Frank, I understand your frustration with market complexity, but the alternative is worse. In regulated markets, customers have no choice when utilities gold-plate transmission infrastructure or make poor investment decisions. At least in deregulated markets, customers can respond to price signals through demand management, distributed generation, or load shifting. The FERC ruling isn't perfect, but it's trying to address free-rider problems where some customers benefit from transmission investments without paying their fair share.
I'm caught between regulated Georgia Power territory and deregulated markets in other states where I have clients. Both systems have problems, but at least regulated utilities have predictable cost recovery mechanisms that make budgeting easier. The real issue with this FERC ruling is the timing - it's being implemented during a period of massive transmission investment driven by renewable energy integration and grid modernization. Customers are going to see huge rate increases right when they're dealing with inflation and supply chain issues.
Eleanor makes a good point about timing. The combination of FERC Order 1000-B, state renewable portfolio standards, and federal infrastructure investment is creating a perfect storm of transmission cost increases. As auditors, our job is to help clients understand these cost drivers and develop strategies to manage them. Whether it's load factor improvement, demand response participation, or distributed generation investment, there are tools available to mitigate transmission cost exposure. We just need to get better at explaining the options to our clients.
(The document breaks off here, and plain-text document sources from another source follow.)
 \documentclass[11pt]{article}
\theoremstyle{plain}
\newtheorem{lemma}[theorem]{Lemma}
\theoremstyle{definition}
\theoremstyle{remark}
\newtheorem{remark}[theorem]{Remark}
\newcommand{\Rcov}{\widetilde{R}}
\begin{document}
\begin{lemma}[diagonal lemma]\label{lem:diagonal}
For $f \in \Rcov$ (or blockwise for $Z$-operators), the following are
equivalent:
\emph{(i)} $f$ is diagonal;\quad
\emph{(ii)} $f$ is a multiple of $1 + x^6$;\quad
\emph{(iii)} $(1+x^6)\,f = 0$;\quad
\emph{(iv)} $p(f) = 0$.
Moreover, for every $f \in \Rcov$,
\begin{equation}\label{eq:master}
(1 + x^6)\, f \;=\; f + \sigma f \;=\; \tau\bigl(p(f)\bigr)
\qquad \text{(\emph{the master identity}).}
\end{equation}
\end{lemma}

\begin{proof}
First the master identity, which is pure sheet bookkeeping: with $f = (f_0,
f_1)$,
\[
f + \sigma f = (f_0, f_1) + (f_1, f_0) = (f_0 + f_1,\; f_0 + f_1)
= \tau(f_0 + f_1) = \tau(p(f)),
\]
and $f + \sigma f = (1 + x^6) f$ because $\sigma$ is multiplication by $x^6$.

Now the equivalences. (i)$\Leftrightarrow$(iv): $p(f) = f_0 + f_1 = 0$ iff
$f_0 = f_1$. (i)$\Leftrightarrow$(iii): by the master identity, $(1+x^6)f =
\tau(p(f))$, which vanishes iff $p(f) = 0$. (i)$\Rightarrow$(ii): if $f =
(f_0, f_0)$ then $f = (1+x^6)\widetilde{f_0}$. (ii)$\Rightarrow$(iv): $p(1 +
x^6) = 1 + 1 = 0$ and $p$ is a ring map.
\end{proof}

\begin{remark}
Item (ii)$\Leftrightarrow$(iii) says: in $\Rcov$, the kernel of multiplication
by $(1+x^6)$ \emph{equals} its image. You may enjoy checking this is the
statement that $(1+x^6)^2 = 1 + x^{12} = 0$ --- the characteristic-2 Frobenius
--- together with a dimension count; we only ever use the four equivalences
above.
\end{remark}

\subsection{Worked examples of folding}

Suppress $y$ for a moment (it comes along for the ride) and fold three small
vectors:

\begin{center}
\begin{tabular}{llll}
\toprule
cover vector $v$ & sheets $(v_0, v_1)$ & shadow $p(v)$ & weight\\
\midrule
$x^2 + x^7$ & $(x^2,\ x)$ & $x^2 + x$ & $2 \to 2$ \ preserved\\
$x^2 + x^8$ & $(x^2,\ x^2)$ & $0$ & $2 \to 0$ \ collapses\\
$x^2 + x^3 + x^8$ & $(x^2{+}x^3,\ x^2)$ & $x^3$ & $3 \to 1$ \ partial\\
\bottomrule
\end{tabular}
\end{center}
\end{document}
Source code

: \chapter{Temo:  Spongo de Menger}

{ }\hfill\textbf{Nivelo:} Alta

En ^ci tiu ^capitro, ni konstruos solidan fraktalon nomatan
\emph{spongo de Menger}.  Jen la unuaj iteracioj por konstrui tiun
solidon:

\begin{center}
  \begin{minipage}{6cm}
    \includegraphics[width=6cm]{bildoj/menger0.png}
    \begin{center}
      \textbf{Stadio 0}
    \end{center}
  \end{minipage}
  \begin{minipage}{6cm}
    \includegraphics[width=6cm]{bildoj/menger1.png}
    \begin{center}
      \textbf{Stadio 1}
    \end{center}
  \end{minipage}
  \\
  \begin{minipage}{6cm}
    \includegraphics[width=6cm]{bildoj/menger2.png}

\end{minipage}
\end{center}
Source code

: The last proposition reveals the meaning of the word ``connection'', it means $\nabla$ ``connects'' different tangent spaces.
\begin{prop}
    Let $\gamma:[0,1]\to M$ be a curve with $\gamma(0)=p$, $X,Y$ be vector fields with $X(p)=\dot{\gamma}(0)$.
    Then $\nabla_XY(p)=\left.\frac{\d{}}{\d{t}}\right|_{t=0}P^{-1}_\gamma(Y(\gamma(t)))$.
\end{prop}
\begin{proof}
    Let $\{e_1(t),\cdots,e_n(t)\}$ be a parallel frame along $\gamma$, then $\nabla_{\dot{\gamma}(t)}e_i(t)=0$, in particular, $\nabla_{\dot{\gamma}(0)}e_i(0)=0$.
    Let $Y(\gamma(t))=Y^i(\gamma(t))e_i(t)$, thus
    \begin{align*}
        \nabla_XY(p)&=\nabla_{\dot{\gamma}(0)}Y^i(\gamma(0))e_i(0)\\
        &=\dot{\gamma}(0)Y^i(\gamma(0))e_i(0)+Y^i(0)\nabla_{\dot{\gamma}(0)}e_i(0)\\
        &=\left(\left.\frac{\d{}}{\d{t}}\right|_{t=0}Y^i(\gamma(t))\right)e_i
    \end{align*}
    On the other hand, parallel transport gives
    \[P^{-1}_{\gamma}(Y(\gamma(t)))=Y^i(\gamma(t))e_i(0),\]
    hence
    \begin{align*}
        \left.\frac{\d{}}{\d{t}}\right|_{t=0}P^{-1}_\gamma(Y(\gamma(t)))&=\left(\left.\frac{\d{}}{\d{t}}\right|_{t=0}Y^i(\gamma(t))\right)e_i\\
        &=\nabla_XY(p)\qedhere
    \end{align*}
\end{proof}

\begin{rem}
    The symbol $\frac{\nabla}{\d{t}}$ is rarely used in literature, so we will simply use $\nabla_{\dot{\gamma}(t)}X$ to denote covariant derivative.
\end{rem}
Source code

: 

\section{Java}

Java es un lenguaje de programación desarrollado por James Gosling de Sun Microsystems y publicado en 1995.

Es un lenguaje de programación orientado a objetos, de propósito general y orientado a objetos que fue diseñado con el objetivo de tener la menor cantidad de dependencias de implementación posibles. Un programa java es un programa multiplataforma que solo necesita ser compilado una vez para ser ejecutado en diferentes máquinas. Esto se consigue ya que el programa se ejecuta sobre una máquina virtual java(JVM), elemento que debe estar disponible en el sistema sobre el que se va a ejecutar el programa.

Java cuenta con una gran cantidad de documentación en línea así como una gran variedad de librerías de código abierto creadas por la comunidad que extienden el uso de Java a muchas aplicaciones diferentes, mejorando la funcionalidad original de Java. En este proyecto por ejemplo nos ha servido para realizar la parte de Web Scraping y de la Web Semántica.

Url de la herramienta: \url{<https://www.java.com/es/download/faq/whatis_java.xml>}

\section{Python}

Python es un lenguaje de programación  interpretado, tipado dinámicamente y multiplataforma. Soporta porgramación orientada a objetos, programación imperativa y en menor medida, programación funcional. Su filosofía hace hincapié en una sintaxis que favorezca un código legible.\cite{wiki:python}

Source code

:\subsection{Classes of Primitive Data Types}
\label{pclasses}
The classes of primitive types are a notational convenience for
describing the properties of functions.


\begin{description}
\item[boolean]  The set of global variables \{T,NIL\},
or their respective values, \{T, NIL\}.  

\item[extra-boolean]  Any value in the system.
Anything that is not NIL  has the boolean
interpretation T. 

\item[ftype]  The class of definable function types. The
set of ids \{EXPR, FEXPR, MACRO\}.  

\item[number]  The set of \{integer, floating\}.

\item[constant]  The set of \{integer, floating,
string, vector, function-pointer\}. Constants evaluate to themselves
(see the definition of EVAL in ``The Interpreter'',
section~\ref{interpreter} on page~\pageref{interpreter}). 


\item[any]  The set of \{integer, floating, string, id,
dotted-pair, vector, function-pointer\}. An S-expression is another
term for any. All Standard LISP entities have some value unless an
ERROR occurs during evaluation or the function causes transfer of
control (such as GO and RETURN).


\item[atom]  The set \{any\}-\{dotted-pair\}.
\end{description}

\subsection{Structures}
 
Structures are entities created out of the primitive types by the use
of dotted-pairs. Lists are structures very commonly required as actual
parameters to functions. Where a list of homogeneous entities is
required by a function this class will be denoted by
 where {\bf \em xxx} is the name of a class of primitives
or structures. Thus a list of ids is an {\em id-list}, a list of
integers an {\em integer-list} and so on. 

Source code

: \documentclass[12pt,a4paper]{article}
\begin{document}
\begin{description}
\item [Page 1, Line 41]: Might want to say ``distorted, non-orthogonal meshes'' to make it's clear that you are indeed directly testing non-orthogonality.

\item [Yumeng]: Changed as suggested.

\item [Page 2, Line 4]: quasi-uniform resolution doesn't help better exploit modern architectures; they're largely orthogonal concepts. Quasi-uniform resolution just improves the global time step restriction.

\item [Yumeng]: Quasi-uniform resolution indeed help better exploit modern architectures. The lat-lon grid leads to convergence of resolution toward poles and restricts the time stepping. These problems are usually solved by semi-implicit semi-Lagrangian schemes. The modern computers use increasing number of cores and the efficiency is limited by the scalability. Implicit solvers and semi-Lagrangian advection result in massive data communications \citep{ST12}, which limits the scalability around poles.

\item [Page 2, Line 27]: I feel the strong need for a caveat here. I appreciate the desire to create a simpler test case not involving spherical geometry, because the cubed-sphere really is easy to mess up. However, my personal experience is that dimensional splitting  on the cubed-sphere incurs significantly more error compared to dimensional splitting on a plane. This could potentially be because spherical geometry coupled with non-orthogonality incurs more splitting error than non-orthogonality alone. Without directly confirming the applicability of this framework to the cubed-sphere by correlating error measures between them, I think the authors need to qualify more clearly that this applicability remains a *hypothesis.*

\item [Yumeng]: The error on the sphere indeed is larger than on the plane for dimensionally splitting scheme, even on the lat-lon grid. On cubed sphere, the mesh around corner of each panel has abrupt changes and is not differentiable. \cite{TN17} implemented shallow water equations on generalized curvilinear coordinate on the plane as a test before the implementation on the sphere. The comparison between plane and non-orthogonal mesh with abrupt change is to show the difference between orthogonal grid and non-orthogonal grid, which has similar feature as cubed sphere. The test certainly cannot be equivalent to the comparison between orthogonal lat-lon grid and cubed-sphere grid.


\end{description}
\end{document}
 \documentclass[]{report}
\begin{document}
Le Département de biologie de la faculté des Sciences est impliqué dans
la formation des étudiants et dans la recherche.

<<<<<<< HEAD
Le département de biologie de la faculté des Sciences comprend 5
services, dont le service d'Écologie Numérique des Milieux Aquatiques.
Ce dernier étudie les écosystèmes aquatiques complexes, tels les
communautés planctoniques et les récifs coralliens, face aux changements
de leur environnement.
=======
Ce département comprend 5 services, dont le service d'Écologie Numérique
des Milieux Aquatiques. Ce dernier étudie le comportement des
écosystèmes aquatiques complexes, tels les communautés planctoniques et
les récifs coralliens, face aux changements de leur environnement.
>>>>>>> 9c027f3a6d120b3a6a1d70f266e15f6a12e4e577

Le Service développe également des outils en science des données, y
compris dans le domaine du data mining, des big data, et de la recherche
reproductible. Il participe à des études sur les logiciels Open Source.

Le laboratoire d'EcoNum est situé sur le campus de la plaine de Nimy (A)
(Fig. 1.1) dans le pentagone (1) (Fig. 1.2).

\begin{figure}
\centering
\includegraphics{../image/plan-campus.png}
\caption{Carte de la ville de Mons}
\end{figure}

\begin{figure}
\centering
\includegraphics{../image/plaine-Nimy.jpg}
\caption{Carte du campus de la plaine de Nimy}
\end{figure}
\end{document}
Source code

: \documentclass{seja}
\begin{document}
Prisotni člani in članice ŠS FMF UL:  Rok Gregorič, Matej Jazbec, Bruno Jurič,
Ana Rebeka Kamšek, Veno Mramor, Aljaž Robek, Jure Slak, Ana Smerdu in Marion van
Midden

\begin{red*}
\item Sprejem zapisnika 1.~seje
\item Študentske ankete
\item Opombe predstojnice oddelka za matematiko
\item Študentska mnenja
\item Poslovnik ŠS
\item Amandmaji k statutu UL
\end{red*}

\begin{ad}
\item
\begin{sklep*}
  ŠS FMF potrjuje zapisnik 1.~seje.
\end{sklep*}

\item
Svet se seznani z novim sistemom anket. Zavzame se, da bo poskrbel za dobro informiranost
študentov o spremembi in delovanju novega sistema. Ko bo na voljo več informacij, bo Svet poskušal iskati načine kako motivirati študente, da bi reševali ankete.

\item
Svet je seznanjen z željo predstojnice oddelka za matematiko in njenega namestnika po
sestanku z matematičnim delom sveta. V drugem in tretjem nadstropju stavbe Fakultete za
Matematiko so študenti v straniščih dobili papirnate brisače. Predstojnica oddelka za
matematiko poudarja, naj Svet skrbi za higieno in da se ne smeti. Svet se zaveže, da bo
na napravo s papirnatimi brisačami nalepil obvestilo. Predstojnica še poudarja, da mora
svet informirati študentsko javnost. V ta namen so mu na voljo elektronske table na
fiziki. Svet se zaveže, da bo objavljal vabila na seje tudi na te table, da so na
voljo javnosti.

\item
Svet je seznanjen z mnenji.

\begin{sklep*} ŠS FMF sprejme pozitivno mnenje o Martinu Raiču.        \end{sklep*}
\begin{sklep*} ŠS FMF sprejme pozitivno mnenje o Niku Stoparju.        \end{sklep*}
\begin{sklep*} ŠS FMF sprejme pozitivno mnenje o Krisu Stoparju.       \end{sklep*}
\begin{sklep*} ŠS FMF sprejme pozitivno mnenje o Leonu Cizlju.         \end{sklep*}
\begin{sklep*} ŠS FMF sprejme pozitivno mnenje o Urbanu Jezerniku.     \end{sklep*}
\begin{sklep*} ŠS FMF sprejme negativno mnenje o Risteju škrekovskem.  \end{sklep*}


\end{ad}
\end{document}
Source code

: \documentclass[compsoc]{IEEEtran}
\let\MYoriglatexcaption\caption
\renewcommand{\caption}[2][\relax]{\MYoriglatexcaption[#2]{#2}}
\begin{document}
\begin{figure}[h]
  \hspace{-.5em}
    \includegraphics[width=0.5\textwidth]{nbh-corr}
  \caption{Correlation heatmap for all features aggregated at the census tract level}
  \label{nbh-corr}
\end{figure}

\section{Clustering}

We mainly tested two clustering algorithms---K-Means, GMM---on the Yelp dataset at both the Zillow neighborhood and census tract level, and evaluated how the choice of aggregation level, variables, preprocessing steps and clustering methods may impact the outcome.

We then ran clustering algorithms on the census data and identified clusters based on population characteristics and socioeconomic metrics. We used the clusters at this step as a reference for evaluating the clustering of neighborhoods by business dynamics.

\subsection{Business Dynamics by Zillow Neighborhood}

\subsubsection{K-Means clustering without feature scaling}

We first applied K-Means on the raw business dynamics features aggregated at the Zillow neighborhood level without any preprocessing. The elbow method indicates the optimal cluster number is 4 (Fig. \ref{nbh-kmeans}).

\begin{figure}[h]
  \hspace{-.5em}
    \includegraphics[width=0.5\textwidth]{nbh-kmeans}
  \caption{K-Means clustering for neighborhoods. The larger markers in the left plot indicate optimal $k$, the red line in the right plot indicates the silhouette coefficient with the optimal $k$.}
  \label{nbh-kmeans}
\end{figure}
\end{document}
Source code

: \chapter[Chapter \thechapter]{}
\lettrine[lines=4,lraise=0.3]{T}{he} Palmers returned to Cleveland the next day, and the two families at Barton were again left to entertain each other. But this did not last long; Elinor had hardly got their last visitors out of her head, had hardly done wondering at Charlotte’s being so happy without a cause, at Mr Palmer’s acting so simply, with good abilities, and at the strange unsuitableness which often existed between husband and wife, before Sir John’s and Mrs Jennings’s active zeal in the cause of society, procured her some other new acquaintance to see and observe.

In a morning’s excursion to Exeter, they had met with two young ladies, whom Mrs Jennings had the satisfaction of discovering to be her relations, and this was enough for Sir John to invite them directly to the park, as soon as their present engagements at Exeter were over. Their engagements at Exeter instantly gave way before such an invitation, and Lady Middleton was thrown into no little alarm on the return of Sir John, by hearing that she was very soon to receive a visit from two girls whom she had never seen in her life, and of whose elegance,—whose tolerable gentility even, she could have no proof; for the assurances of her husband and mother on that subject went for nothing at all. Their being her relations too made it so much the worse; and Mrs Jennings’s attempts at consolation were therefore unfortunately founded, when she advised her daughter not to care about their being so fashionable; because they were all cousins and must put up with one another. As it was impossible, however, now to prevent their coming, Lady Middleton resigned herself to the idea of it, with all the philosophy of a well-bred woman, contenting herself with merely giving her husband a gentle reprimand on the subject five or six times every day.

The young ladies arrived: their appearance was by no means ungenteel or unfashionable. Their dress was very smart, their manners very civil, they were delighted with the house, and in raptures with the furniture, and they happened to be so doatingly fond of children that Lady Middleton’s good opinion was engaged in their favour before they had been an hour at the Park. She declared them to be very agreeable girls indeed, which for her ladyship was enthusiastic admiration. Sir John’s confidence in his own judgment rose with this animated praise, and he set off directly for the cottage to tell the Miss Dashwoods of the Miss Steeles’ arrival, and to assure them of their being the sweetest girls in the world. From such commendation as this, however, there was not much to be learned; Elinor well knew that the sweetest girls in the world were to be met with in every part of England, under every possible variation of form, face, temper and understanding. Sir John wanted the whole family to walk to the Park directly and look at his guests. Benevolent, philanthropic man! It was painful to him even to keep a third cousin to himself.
Randy, you're absolutely right about our role as advisors. I'm already working with Wisconsin manufacturing clients who have operations in multiple states to develop transmission cost hedging strategies. It's becoming as important as generation price hedging for large multi-site customers. The key is understanding each RTO's specific allocation methodology and helping clients optimize their load profiles accordingly. This FERC ruling is going to keep us all busy for the next few years!